There is nothing in The Events that is suggestive of the Breivik shootings, however the themes are as much about that tragedy as it is about Dunblane, Columbine or Sandy Hook. As a play it is at once singular and all-encompassing; Grieg allows the audience to only see glimpses of the tragedy as the play instead looks at the deeper, more powerful questions that arise in the response to a tragic event.
The play is neither cast nor structured in a traditional way; perhaps rightly assuming that to tell the story through a linear narrative would lead to difficulties in ensuring each viewpoint was treated with equal weight, Grieg has chosen to refract a number of positions through his cast of two, and the community choir.

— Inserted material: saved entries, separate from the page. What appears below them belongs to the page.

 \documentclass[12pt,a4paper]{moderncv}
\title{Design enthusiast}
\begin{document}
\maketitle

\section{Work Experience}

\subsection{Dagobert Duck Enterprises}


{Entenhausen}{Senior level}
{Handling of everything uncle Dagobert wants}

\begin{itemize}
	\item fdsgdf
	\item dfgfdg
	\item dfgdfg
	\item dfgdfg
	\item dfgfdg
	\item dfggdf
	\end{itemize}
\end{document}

The result is an audience that remains distanced from the emotional impact of the action; an alienating technique that enables the play to take the form of a Socratic dialogue between the two actors. This is developed further in brief, direct interventions with the community choir, who often resemble a Greek chorus providing commentary on the action.
Claire (Neve McIntosh) is the community’s priest who set up the choir that was the focal point of the events, and who acts as a mirror to the audience in looking for answers and explanations for the Boy’s actions. Rudi Dharmalingham plays the Boy – always nameless – and all the other characters in the play.

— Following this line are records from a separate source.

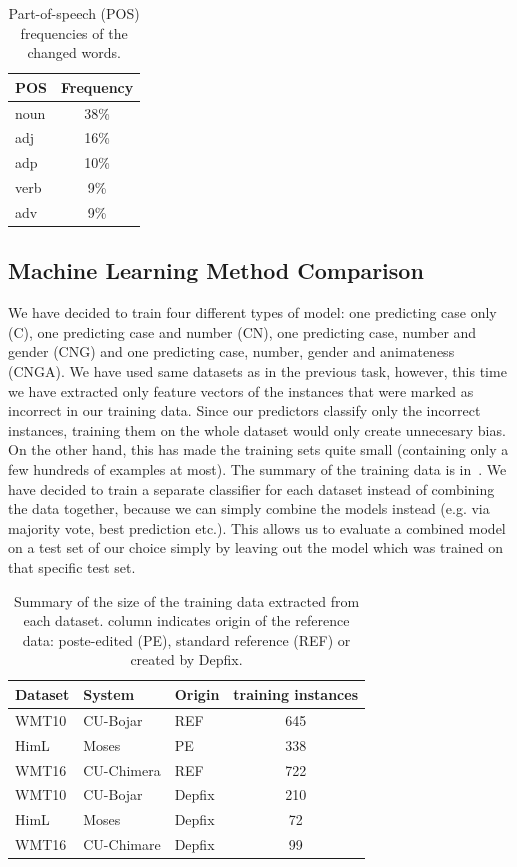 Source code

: \begin{table}[t]
\centering
\small

\begin{tabular}{lc}
POS  &  Frequency  \\
\hline
noun    &   38\%  \\
adj     &   16\%  \\
adp     &   10\%  \\
verb    &   9\%  \\
adv     &   9\%  \\
\end{tabular}
\caption{
    Part-of-speech (POS) frequencies of the changed words.
}
\label{changes-pos}
\end{table}


\subsection{Machine Learning Method Comparison}

We have decided to train four different types of model: one predicting case only (C), one predicting case and number (CN),
 one predicting case, number and gender (CNG) and one predicting case, number, gender and animateness (CNGA).
We have used same datasets as in the previous task, however, this
time we have extracted only feature vectors of the instances that were marked as incorrect in our training data. Since
our predictors classify only the incorrect instances, training them on the whole dataset would only create
unnecesary bias. On the other hand, this has made the training sets quite small (containing only a few hundreds of examples
at most). The summary of the training data is in~. We have decided to train a separate classifier
for each dataset instead of combining the data together, because we can simply combine the models instead (e.g. via majority
vote, best prediction etc.). This allows us to evaluate a combined model on a test set of our choice simply by leaving
out the model which was trained on that specific test set.

\begin{table}[t]
\centering
\small

\begin{tabular}{lll|c}
Dataset  &  System  &  Origin  &  \hash{} training instances  \\
\hline
WMT10  &  CU-Bojar  &  REF  &  645  \\
HimL  &   Moses  &  PE  & 338  \\
WMT16  &  CU-Chimera  &  REF  &  722  \\
WMT10  &  CU-Bojar  &  Depfix  &  210  \\
HimL  &  Moses  &  Depfix  &  72  \\
WMT16  &  CU-Chimare  &  Depfix  &  99  \\
\end{tabular}
\caption{
    Summary of the size of the training data extracted from each dataset.
	 column indicates origin
	of the reference data: poste-edited (PE), standard reference (REF) or created by Depfix.
}
\label{cats-training-sum}
\end{table}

Claire is on a redemptive quest to find understanding in the Boy’s actions in the belief that doing so will liberate her from a perceived survivor’s guilt. The audience follows her through brief, fragmentary scenes, as Claire tries to gain answers that will provide some form of justification for the events rather than them appearing a senseless act of brutality from which survival was little more than pure luck.
However Claire’s crisis of faith (in both the secular and religious world) helps to shape the deeper narrative, which is a dialogue that sets out the precariousness of modern liberalism when it comes under an extreme and sustained attack. As a lesbian priest with partner and penchant for homemade bread, Claire may be something of a liberal caricature but in her belief and values Claire is reflective of the country that many of the university-educated, metropolitan middle-class assumes Britain to be.